Over on Twitter a few weeks ago, I joked that I was “officially drowning in American Primitive guitar promos.” But what a way to go, right? The 21st century guitar scene is positively thriving, with players both young and old offering up their own personal visions of what you can do with six (or sometimes 12) strings. Below, get caught up with some of the best new transfigurations. | t wilcox
Yasmin Williams :: Urban Driftwood
“Sunshowers”—the title of the opening track here—does a good job of summing up Urban Driftwood’s irresistible appeal. The lp is the aural equivalent bathing in pure, restorative sunshine. A very good feeling in the middle of a very long winter. The ambidextrous/pedidextrous Williams possesses frequently dazzling chops, but it’s not her technique that impresses the most. Rather, it’s her rhythmic and melodic sensibilities that will grab you, making even the trickiest of turnarounds sound as breezy and natural as can be. And in case you missed it, Williams was a recent guest on AD’s Transmissions podcast…
Rob Noyes :: Arc Minutes
Noyes’ 2016 LP on Feeding Tube was one of the most promising American Primitive debuts in recent years.

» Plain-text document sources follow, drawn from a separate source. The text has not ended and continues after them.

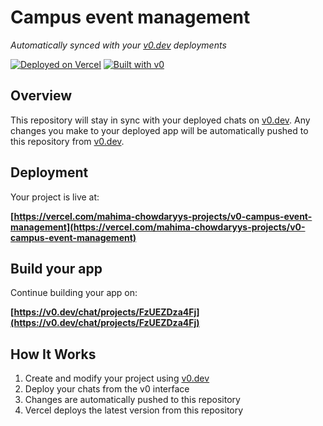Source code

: # Campus event management

*Automatically synced with your [v0.dev](https://v0.dev) deployments*

[![Deployed on Vercel](https://img.shields.io/badge/Deployed%20on-Vercel-black?style=for-the-badge&logo=vercel)](https://vercel.com/mahima-chowdaryys-projects/v0-campus-event-management)
[![Built with v0](https://img.shields.io/badge/Built%20with-v0.dev-black?style=for-the-badge)](https://v0.dev/chat/projects/FzUEZDza4Fj)

## Overview

This repository will stay in sync with your deployed chats on [v0.dev](https://v0.dev).
Any changes you make to your deployed app will be automatically pushed to this repository from [v0.dev](https://v0.dev).

## Deployment

Your project is live at:

**[https://vercel.com/mahima-chowdaryys-projects/v0-campus-event-management](https://vercel.com/mahima-chowdaryys-projects/v0-campus-event-management)**

## Build your app

Continue building your app on:

**[https://v0.dev/chat/projects/FzUEZDza4Fj](https://v0.dev/chat/projects/FzUEZDza4Fj)**

## How It Works

1. Create and modify your project using [v0.dev](https://v0.dev)
2. Deploy your chats from the v0 interface
3. Changes are automatically pushed to this repository
4. Vercel deploys the latest version from this repository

On Arc Minutes, the guitarist makes good on that promise—and then some. Released on the always-reliable VDSQ label, the album is a quietly moody and mind-splitting thing, with tunes that display a lively imagination and a keen sense of dynamics. Rob’s tunes are often brief, but they contain all kinds of rich layers and textures (and plenty of surprises). He takes full advantage of the righteous, resonant properties of the 12-string guitar to create music that is at once familiar and strange, welcoming and bewildering. A nice zone to spend some time in.
Donald Miller :: Transgression!!!
You may know Donald Miller from his dogged efforts to shred the fabrics of time and space with the long-running jazz-noise band Borbetomagus. His solo 12-string solo acoustic effort Transgression!!! (also a VDSQ joint) is subtler but no less awesome. Abstract blues, fragmentary folk, quizzical vibrations—it’s hard to know exactly where to slot Miller’s take on the guitar soli approach. So don’t even try! Worth noting, however, that despite Miller’s avant cred, the album is actually quite tuneful in its own eccentric way.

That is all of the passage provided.